--- Dataset records ---

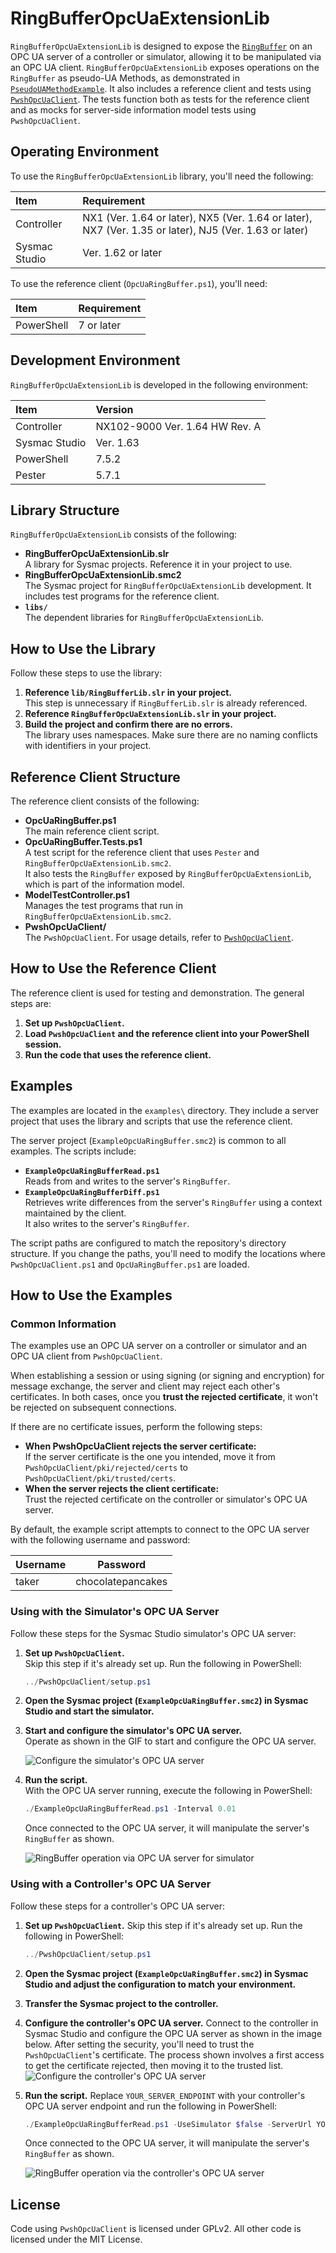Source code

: # RingBufferOpcUaExtensionLib
`RingBufferOpcUaExtensionLib` is designed to expose the [`RingBuffer`](https://github.com/kmu2030/RingBufferLib) on an OPC UA server of a controller or simulator,
allowing it to be manipulated via an OPC UA client.
`RingBufferOpcUaExtensionLib` exposes operations on the `RingBuffer` as pseudo-UA Methods, as demonstrated in [`PseudoUAMethodExample`](https://github.com/kmu2030/PseudoUAMethodExample).
It also includes a reference client and tests using [`PwshOpcUaClient`](https://github.com/kmu2030/PwshOpcUaClient).
The tests function both as tests for the reference client and as mocks for server-side information model tests using `PwshOpcUaClient`.

## Operating Environment
To use the `RingBufferOpcUaExtensionLib` library, you'll need the following:

| Item | Requirement |
| :--- | :--- |
| Controller | NX1 (Ver. 1.64 or later), NX5 (Ver. 1.64 or later), NX7 (Ver. 1.35 or later), NJ5 (Ver. 1.63 or later) |
| Sysmac Studio | Ver. 1.62 or later |

To use the reference client (`OpcUaRingBuffer.ps1`), you'll need:

| Item | Requirement |
| :--- | :--- |
| PowerShell | 7 or later |

## Development Environment
`RingBufferOpcUaExtensionLib` is developed in the following environment:

| Item | Version |
| :--- | :--- |
| Controller | NX102-9000 Ver. 1.64 HW Rev. A |
| Sysmac Studio | Ver. 1.63 |
| PowerShell | 7.5.2 |
| Pester     | 5.7.1 |

## Library Structure
`RingBufferOpcUaExtensionLib` consists of the following:

  * **RingBufferOpcUaExtensionLib.slr**   
    A library for Sysmac projects. Reference it in your project to use.
  * **RingBufferOpcUaExtensionLib.smc2**   
    The Sysmac project for `RingBufferOpcUaExtensionLib` development. It includes test programs for the reference client.
  * **`libs/`**   
    The dependent libraries for `RingBufferOpcUaExtensionLib`.

## How to Use the Library
Follow these steps to use the library:

1.  **Reference `lib/RingBufferLib.slr` in your project.**   
    This step is unnecessary if `RingBufferLib.slr` is already referenced.
2.  **Reference `RingBufferOpcUaExtensionLib.slr` in your project.**   
3.  **Build the project and confirm there are no errors.**   
    The library uses namespaces.
    Make sure there are no naming conflicts with identifiers in your project.

## Reference Client Structure
The reference client consists of the following:

  * **OpcUaRingBuffer.ps1**   
    The main reference client script.
  * **OpcUaRingBuffer.Tests.ps1**   
    A test script for the reference client that uses `Pester` and `RingBufferOpcUaExtensionLib.smc2`.   
    It also tests the `RingBuffer` exposed by `RingBufferOpcUaExtensionLib`, which is part of the information model.
  * **ModelTestController.ps1**   
    Manages the test programs that run in `RingBufferOpcUaExtensionLib.smc2`.
  * **PwshOpcUaClient/**   
    The `PwshOpcUaClient`. For usage details, refer to [`PwshOpcUaClient`](https://github.com/kmu2030/PwshOpcUaClient).

## How to Use the Reference Client
The reference client is used for testing and demonstration. The general steps are:

1.  **Set up `PwshOpcUaClient`.**
2.  **Load `PwshOpcUaClient` and the reference client into your PowerShell session.**
3.  **Run the code that uses the reference client.**

## Examples
The examples are located in the `examples\` directory.
They include a server project that uses the library and scripts that use the reference client.

The server project (`ExampleOpcUaRingBuffer.smc2`) is common to all examples. The scripts include:

  * **`ExampleOpcUaRingBufferRead.ps1`**   
    Reads from and writes to the server's `RingBuffer`.
  * **`ExampleOpcUaRingBufferDiff.ps1`**   
    Retrieves write differences from the server's `RingBuffer` using a context maintained by the client.   
    It also writes to the server's `RingBuffer`.

The script paths are configured to match the repository's directory structure.
If you change the paths, you'll need to modify the locations where `PwshOpcUaClient.ps1` and `OpcUaRingBuffer.ps1` are loaded.

## How to Use the Examples
### Common Information
The examples use an OPC UA server on a controller or simulator and an OPC UA client from `PwshOpcUaClient`.

When establishing a session or using signing (or signing and encryption) for message exchange,
the server and client may reject each other's certificates.
In both cases, once you **trust the rejected certificate**, it won't be rejected on subsequent connections.

If there are no certificate issues, perform the following steps:

  * **When PwshOpcUaClient rejects the server certificate:**   
    If the server certificate is the one you intended, move it from `PwshOpcUaClient/pki/rejected/certs` to `PwshOpcUaClient/pki/trusted/certs`.
  * **When the server rejects the client certificate:**   
    Trust the rejected certificate on the controller or simulator's OPC UA server.

By default, the example script attempts to connect to the OPC UA server with the following username and password:

| Username | Password |
|-|-|
|taker|chocolatepancakes|

### Using with the Simulator's OPC UA Server
Follow these steps for the Sysmac Studio simulator's OPC UA server:

1.  **Set up `PwshOpcUaClient`.**   
    Skip this step if it's already set up. Run the following in PowerShell:

    ```powershell
    ../PwshOpcUaClient/setup.ps1
    ```

2.  **Open the Sysmac project (`ExampleOpcUaRingBuffer.smc2`) in Sysmac Studio and start the simulator.**

3.  **Start and configure the simulator's OPC UA server.**   
    Operate as shown in the GIF to start and configure the OPC UA server.

    ![Configure the simulator's OPC UA server](./images/simulator-set-opc-ua-server.gif)

4.  **Run the script.**   
    With the OPC UA server running, execute the following in PowerShell:

    ```powershell
    ./ExampleOpcUaRingBufferRead.ps1 -Interval 0.01
    ```

    Once connected to the OPC UA server, it will manipulate the server's `RingBuffer` as shown.

    ![RingBuffer operation via OPC UA server for simulator](./images/simulator-run-prg.gif)

### Using with a Controller's OPC UA Server
Follow these steps for a controller's OPC UA server:

1.  **Set up `PwshOpcUaClient`.**
    Skip this step if it's already set up. Run the following in PowerShell:

    ```powershell
    ../PwshOpcUaClient/setup.ps1
    ```

2.  **Open the Sysmac project (`ExampleOpcUaRingBuffer.smc2`) in Sysmac Studio and adjust the configuration to match your environment.**

3.  **Transfer the Sysmac project to the controller.**

4.  **Configure the controller's OPC UA server.**
    Connect to the controller in Sysmac Studio and configure the OPC UA server as shown in the image below. After setting the security, you'll need to trust the `PwshOpcUaClient`'s certificate. The process shown involves a first access to get the certificate rejected, then moving it to the trusted list.
    ![Configure the controller's OPC UA server](./images/controller-set-opc-ua-server.gif)

5.  **Run the script.**
    Replace `YOUR_SERVER_ENDPOINT` with your controller's OPC UA server endpoint and run the following in PowerShell:

    ```powershell
    ./ExampleOpcUaRingBufferRead.ps1 -UseSimulator $false -ServerUrl YOUR_SERVER_ENDPOINT -Interval 0.01
    ```

    Once connected to the OPC UA server, it will manipulate the server's `RingBuffer` as shown.

    ![RingBuffer operation via the controller's OPC UA server](./images/controller-run-prg.gif)

## License
Code using `PwshOpcUaClient` is licensed under GPLv2. All other code is licensed under the MIT License.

---

— About this exercise —
Nothing should appear in the answer except the lines above from the line with "1.62 or later |" through the line with "A library for", both included, written out exactly.

— Problem solution —
| Sysmac Studio | Ver. 1.62 or later |

To use the reference client (`OpcUaRingBuffer.ps1`), you'll need:

| Item | Requirement |
| :--- | :--- |
| PowerShell | 7 or later |

## Development Environment
`RingBufferOpcUaExtensionLib` is developed in the following environment:

| Item | Version |
| :--- | :--- |
| Controller | NX102-9000 Ver. 1.64 HW Rev. A |
| Sysmac Studio | Ver. 1.63 |
| PowerShell | 7.5.2 |
| Pester     | 5.7.1 |

## Library Structure
`RingBufferOpcUaExtensionLib` consists of the following:

  * **RingBufferOpcUaExtensionLib.slr**   
    A library for Sysmac projects. Reference it in your project to use.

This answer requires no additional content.